Mars, space tourists and the new H3 rocket


On February 9, 2021, the United Arab Emirates’ Hope probe slipped neatly into orbit around Mars, the successful culmination of a seven-month voyage from the Tanegashima space station in Japan.

Launched onboard Mitsubishi Heavy Industries (MHI) Group’s H2A launch vehicle in July 2020, the UAE probe wasn’t alone when it finally reached the red planet. Missions from China and NASA arrived in close proximity, a nod to the growing ambitions of today’s space explorers set on venturing deeper into the unknown.

As the space sector becomes more ambitious and commercialized, it requires a new generation of launch vehicles capable of transporting bigger payloads as far as Earth’s neighboring planets.

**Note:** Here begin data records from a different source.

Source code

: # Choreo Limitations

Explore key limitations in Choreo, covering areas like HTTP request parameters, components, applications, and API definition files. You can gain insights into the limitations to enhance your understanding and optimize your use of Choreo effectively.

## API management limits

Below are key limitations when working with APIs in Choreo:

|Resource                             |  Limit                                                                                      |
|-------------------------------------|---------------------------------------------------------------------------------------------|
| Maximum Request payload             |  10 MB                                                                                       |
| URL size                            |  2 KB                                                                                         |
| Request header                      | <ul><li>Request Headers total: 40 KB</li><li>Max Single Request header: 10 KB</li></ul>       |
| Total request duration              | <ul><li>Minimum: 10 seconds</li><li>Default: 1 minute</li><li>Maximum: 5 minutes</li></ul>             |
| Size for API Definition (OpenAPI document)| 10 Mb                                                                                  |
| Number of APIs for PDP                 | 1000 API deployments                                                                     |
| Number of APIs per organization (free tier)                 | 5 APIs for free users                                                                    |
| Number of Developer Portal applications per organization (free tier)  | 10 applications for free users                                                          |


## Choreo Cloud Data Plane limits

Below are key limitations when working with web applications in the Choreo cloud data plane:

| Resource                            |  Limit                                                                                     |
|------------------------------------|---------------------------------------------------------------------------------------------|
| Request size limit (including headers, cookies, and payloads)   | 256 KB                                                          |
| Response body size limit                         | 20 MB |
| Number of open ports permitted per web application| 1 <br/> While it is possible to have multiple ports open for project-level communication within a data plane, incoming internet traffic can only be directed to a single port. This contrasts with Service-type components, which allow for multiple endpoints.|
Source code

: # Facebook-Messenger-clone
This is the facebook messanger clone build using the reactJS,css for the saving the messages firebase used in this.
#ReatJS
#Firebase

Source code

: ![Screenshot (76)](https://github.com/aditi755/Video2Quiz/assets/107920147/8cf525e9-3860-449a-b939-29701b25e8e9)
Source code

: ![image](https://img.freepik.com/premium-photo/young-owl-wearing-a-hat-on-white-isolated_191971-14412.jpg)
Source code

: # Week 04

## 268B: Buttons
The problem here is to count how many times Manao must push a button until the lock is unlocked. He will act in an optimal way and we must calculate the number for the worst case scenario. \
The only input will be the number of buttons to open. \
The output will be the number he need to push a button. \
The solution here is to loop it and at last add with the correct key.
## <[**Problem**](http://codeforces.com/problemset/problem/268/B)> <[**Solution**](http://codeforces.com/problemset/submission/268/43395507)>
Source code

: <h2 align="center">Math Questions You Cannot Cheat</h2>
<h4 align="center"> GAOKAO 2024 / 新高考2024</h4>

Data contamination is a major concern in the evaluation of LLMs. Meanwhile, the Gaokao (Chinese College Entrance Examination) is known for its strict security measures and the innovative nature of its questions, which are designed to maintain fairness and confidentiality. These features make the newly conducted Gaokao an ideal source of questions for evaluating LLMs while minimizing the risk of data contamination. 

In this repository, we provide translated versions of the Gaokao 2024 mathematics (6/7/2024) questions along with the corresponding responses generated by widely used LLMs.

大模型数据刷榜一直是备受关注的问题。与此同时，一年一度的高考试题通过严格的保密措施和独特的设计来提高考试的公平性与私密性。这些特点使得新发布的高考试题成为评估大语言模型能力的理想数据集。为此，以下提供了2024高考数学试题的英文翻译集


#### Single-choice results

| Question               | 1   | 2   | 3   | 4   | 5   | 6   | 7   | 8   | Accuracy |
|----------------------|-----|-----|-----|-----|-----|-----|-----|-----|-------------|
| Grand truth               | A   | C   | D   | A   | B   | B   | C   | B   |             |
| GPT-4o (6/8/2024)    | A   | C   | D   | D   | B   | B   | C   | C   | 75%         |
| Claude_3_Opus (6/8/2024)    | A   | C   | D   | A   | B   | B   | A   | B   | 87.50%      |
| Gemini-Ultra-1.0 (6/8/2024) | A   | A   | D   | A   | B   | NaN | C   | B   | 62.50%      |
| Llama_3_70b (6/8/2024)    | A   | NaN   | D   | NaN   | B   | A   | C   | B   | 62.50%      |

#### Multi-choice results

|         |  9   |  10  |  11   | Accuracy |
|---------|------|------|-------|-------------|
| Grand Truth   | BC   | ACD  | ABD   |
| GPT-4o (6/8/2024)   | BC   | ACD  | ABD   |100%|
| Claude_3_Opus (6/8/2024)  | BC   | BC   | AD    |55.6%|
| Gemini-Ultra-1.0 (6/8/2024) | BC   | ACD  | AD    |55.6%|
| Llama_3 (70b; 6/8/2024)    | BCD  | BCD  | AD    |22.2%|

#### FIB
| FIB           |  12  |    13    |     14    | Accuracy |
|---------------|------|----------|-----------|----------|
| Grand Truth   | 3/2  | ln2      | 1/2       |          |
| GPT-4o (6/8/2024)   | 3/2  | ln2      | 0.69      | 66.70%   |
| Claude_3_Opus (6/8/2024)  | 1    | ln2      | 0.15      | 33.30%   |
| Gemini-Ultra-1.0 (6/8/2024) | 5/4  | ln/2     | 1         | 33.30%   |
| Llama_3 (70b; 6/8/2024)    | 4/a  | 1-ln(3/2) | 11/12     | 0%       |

To that end, MHI’s next generation H3 launch vehicle series has been designed to meet the changing needs of today’s space industry.

Next-generation space travel

With its maiden flight scheduled for late 2021, the H3 represents a new phase in MHI’s space program, which spans more than four decades. Making launch services flexible and cost-effective is key as the private launch market becomes increasingly competitive.

The H3 launch vehicle series will provide more launch opportunities and increased payload capacity.
The H3 launch vehicle series will provide more launch opportunities and increased payload capacity.

“The H3 will help MHI better service both our government and our commercial launch partners,” says Ko Ogasawara, who helped develop MHI’s launch vehicles and is now a professor at Tokyo University of Science.

So what are space businesses looking for when they choose a launch partner?

Today’s launch market is characterized by a diverse range of satellites, comprising many different weights, shapes, sizes and functions.

Conventional communication satellites in geostationary orbit – positioned above the Earth’s equator and following the planet’s rotation – typically weighed around 4 to 6 metric tons. But a new generation of software-defined satellites is changing today’s launch market, providing flexible communications satellites at around half the weight of conventional communication satellite.

In addition, the use of constellation programs at low earth orbit, where a batch of small satellites – each weighing a few hundred kilograms – are launched together to form a global network in space, is another trend transforming demand.

“We are seeing an increase in constellation programs with commercial and military applications for communications, Internet of Things or Earth observations, which presents exciting opportunities for launch providers,” says Ogasawara.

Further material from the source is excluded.